[Items from a data source]
====================

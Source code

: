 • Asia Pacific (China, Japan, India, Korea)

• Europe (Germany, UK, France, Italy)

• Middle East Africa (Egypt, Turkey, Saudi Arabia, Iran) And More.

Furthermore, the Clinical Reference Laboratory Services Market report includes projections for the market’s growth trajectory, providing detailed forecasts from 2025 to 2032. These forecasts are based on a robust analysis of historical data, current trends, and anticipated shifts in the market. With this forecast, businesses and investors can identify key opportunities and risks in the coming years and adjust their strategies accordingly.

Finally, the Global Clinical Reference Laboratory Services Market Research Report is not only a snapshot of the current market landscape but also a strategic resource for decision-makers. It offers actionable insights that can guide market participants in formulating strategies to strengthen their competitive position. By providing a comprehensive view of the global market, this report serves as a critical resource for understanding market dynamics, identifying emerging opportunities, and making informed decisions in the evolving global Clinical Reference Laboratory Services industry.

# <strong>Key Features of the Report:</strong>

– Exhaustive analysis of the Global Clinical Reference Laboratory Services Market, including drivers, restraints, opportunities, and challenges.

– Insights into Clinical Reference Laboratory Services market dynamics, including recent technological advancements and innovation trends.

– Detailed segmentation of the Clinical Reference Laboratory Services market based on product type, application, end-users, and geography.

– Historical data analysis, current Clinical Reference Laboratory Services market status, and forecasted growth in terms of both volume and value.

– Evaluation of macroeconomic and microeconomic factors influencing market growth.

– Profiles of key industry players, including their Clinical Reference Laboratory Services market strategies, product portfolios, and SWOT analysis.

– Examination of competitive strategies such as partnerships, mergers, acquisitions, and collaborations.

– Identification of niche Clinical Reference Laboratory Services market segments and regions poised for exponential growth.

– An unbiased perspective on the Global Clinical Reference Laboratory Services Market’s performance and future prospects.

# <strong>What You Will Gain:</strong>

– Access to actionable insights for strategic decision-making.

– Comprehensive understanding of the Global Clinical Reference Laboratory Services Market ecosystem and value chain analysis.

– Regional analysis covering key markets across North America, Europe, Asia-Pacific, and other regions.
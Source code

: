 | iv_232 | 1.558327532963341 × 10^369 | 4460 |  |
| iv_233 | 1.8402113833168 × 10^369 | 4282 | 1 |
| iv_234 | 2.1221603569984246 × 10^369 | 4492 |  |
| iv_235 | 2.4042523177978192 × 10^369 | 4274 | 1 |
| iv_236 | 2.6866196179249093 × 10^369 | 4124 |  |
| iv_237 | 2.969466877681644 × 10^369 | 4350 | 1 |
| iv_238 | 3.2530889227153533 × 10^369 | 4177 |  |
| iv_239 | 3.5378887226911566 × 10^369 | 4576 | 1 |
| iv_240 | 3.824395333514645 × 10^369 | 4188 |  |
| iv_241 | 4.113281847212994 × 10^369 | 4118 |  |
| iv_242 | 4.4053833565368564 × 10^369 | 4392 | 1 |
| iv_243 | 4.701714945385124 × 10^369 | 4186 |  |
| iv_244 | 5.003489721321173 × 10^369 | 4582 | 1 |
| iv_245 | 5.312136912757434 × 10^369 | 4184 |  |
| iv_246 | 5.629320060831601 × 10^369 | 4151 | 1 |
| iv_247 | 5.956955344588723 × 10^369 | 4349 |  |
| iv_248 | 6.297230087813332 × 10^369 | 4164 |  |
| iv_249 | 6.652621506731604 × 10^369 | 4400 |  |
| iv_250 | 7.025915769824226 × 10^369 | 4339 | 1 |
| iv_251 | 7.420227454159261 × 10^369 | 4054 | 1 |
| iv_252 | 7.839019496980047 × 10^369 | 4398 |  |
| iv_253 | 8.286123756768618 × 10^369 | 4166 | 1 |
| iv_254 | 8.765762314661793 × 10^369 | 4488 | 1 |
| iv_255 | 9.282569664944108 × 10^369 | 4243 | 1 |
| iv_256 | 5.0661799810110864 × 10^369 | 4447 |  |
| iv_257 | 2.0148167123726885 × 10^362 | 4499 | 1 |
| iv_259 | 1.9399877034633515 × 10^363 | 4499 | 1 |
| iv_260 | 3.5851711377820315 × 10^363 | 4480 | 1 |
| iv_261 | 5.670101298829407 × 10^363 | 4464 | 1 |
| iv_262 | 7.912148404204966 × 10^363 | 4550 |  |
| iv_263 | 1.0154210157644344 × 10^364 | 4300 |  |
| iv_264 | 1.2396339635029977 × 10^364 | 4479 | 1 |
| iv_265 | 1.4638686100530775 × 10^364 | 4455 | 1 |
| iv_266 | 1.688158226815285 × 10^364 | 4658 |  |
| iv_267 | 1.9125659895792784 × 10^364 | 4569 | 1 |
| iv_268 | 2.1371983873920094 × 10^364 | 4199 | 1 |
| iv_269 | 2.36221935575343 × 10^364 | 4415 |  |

====================

WORK REQUEST:
Using the records above, set down exactly the lines from the one with "for exponential growth." through the one with "iv_240 | 3.824395333514645", inclusive, and nothing more.

RESPONSE TO THE TASK:
– Identification of niche Clinical Reference Laboratory Services market segments and regions poised for exponential growth.

– An unbiased perspective on the Global Clinical Reference Laboratory Services Market’s performance and future prospects.

# <strong>What You Will Gain:</strong>

– Access to actionable insights for strategic decision-making.

– Comprehensive understanding of the Global Clinical Reference Laboratory Services Market ecosystem and value chain analysis.

– Regional analysis covering key markets across North America, Europe, Asia-Pacific, and other regions.
Source code

: | iv_232 | 1.558327532963341 × 10^369 | 4460 |  |
| iv_233 | 1.8402113833168 × 10^369 | 4282 | 1 |
| iv_234 | 2.1221603569984246 × 10^369 | 4492 |  |
| iv_235 | 2.4042523177978192 × 10^369 | 4274 | 1 |
| iv_236 | 2.6866196179249093 × 10^369 | 4124 |  |
| iv_237 | 2.969466877681644 × 10^369 | 4350 | 1 |
| iv_238 | 3.2530889227153533 × 10^369 | 4177 |  |
| iv_239 | 3.5378887226911566 × 10^369 | 4576 | 1 |
| iv_240 | 3.824395333514645 × 10^369 | 4188 |  |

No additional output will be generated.